I don't think that's a very good expression for the general equation of a plane. Use ax+by+cz=k, with a,b,c,k all constants. Written in that form (a,b,c) is a normal vector to the plane. You can find a normal vector to the plane by finding two different vectors that are parallel to the plane and taking their cross product. Have you ever done it that way?

 

[lanedance]

I find the easiest way to do it is to use the fact that any vector that lies in the plane will be normal to the plane normal (by definition)

If n is normal to the plane and if you have a point in the plane q=(u,v,w), now any and take any other point in the plane p=(x,y,z), the vector formed by the difference (p-q) between the points will be parallel to the plane.

The difference between every point outside the plane and p will give a vector that is not parallel to te hplane

the points in the plane p are exactly the ones given by
(p-q) \bullet n = 0

 

[Froster78]

Yeah, I agree that vectors would be the best way to do this.
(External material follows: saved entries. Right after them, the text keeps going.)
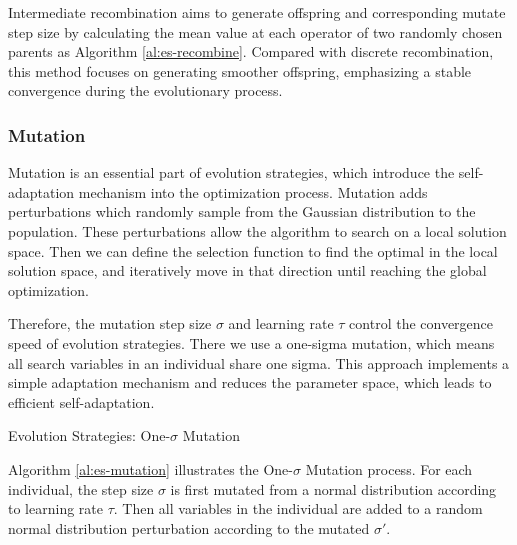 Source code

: \documentclass{article}
\begin{document}
Intermediate recombination aims to generate offspring and corresponding mutate step size by calculating the mean value at each operator of two randomly chosen parents as Algorithm \ref{al:es-recombine}. Compared with discrete recombination, this method focuses on generating smoother offspring, emphasizing a stable convergence during the evolutionary process.

\subsubsection{Mutation}

Mutation is an essential part of evolution strategies, which introduce the self-adaptation mechanism into the optimization process. Mutation adds perturbations which randomly sample from the Gaussian distribution to the population. These perturbations allow the algorithm to search on a local solution space. Then we can define the selection function to find the optimal in the local solution space, and iteratively move in that direction until reaching the global optimization. 

Therefore, the mutation step size $\sigma$ and learning rate $\tau$ control the convergence speed of evolution strategies. There we use a one-sigma mutation, which means all search variables in an individual share one sigma. This approach implements a simple adaptation mechanism and reduces the parameter space, which leads to efficient self-adaptation. 


\begin{algorithm}[!ht]
\SetAlgoLined
{}
\BlankLine
{}

\caption{Evolution Strategies: One-\(\sigma\) Mutation}\label{al:es-mutation}
\end{algorithm}

Algorithm \ref{al:es-mutation} illustrates the One-\(\sigma\) Mutation process. For each individual, the step size $\sigma$ is first mutated from a normal distribution according to learning rate $\tau$. Then all variables in the individual are added to a random normal distribution perturbation according to the mutated $\sigma'$.
\end{document}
Unfortunately we are supposed to use the "non vector" method. Although I am comfortable with vectors for the most part the class has just started teaching them. I think I see where I was wrong. I believe the equation that i need to use is:

z=m(x-x_0) + n(y-y_0) + z_0 that would give...

z = m(x-2) + n(y+7) + 23

I'm still not sure how to check the work... If I plug in 5 for z, should i get the equation of the line after solving for y?

 

[Dick]

Yeah, I agree that vectors would be the best way to do this. Unfortunately we are supposed to use the "non vector" method. Although I am comfortable with vectors for the most part the class has just started teaching them. I think I see where I was wrong. I believe the equation that i need to use is:

z=m(x-x_0) + n(y-y_0) + z_0 that would give...

z = m(x-2) + n(y+7) + 23

I'm still not sure how to check the work... If I plug in 5 for z, should i get the equation of the line after solving for y?

Ok, I think that form will work. But you still need to find m and n. Plug in a couple of points on the line y=-2x+3 in the plane z=5 and try to solve for m and n.